Hello, everyone. I am writing this report as a user, and possibly it is out of scope of protocol itself; however, it seems that some part of user-facing infrastructure is in a defunct state due to breaking of some implicit assumptions.
Trustless way (for a web user) of interacting with IPFS is supposed to be an extension ipfs-companion. It is combined with a node (either through ipfs-desktop, or kubo), to enable natively opening ipfs links.
I am not aware of any other ways of ensuring trustlessness of ipfs links when browsing the web.
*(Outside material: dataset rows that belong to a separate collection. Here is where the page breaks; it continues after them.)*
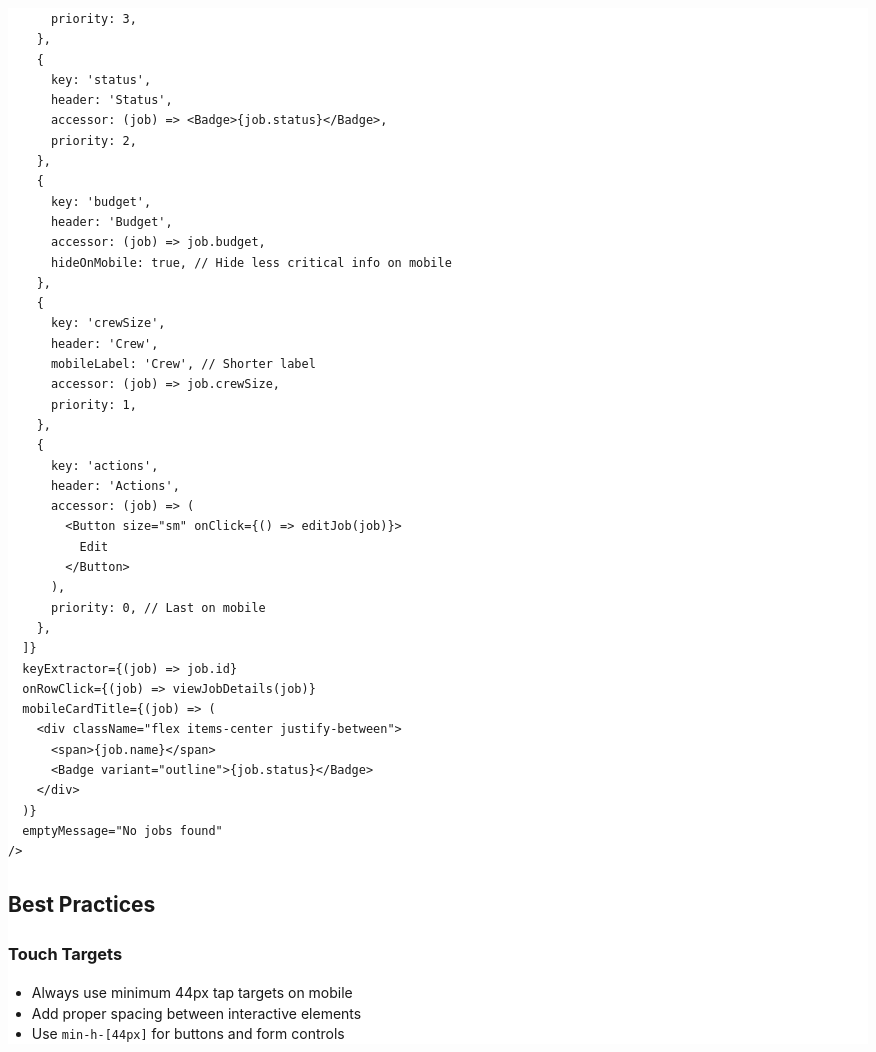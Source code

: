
 ```tsx
      priority: 3,
    },
    {
      key: 'status',
      header: 'Status',
      accessor: (job) => <Badge>{job.status}</Badge>,
      priority: 2,
    },
    {
      key: 'budget',
      header: 'Budget',
      accessor: (job) => job.budget,
      hideOnMobile: true, // Hide less critical info on mobile
    },
    {
      key: 'crewSize',
      header: 'Crew',
      mobileLabel: 'Crew', // Shorter label
      accessor: (job) => job.crewSize,
      priority: 1,
    },
    {
      key: 'actions',
      header: 'Actions',
      accessor: (job) => (
        <Button size="sm" onClick={() => editJob(job)}>
          Edit
        </Button>
      ),
      priority: 0, // Last on mobile
    },
  ]}
  keyExtractor={(job) => job.id}
  onRowClick={(job) => viewJobDetails(job)}
  mobileCardTitle={(job) => (
    <div className="flex items-center justify-between">
      <span>{job.name}</span>
      <Badge variant="outline">{job.status}</Badge>
    </div>
  )}
  emptyMessage="No jobs found"
/>
```

## Best Practices

### Touch Targets
- Always use minimum 44px tap targets on mobile
- Add proper spacing between interactive elements
- Use `min-h-[44px]` for buttons and form controls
There is a trustless gateway API, and verified-fetch library, but I am not sure if it is integrated into anything usable in browser (natural place to that would be ipfs-companion).
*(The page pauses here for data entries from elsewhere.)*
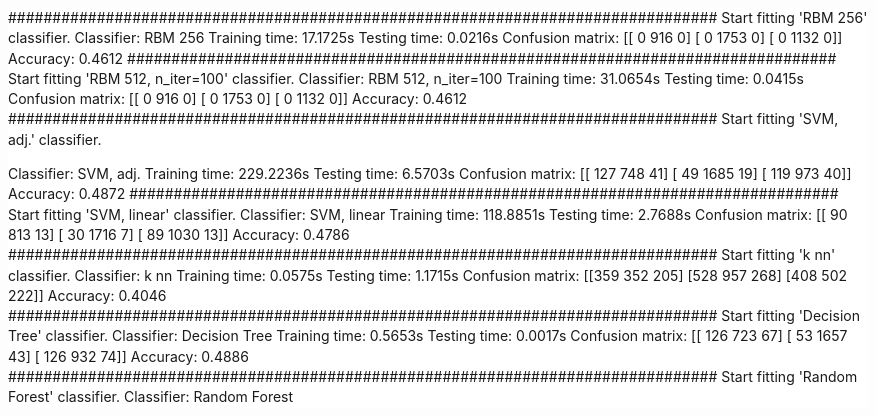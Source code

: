 ################################################################################
Start fitting 'RBM 256' classifier.
Classifier: RBM 256
Training time: 17.1725s
Testing time: 0.0216s
Confusion matrix:
[[   0  916    0]
 [   0 1753    0]
 [   0 1132    0]]
Accuracy: 0.4612
################################################################################
Start fitting 'RBM 512, n_iter=100' classifier.
Classifier: RBM 512, n_iter=100
Training time: 31.0654s
Testing time: 0.0415s
Confusion matrix:
[[   0  916    0]
 [   0 1753    0]
 [   0 1132    0]]
Accuracy: 0.4612
################################################################################
Start fitting 'SVM, adj.' classifier.

Classifier: SVM, adj.
Training time: 229.2236s
Testing time: 6.5703s
Confusion matrix:
[[ 127  748   41]
 [  49 1685   19]
 [ 119  973   40]]
Accuracy: 0.4872
################################################################################
Start fitting 'SVM, linear' classifier.
Classifier: SVM, linear
Training time: 118.8851s
Testing time: 2.7688s
Confusion matrix:
[[  90  813   13]
 [  30 1716    7]
 [  89 1030   13]]
Accuracy: 0.4786
################################################################################
Start fitting 'k nn' classifier.
Classifier: k nn
Training time: 0.0575s
Testing time: 1.1715s
Confusion matrix:
[[359 352 205]
 [528 957 268]
 [408 502 222]]
Accuracy: 0.4046
################################################################################
Start fitting 'Decision Tree' classifier.
Classifier: Decision Tree
Training time: 0.5653s
Testing time: 0.0017s
Confusion matrix:
[[ 126  723   67]
 [  53 1657   43]
 [ 126  932   74]]
Accuracy: 0.4886
################################################################################
Start fitting 'Random Forest' classifier.
Classifier: Random Forest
Behavior of ipfs-companion extension, currently is the following:
- It is able to detect ipfs:// links, and remap them to default gateways, such as dweb.link and ipfs.io.
- If you have an IPFS node running (using kubo, or ipfs-desktop), it will attempt to retrieve data from the public DHT.
- Otherwise, it will use specified gateway.
However, this has a problem: it assumes that data that is available on a public gateway is actually available on public DHT. This is not the case anymore.
Reproduction steps:
- Open literally almost anything (as a test example, here is some random soulbound NFT: https://dweb.link/ipfs/QmRPevngdAmN5ds61DSj3ffcQxauzkdhu3gAm21XswtEGe - I’ve also did checks with libraries such as libgen and other valuable usecases of IPFS). It will open.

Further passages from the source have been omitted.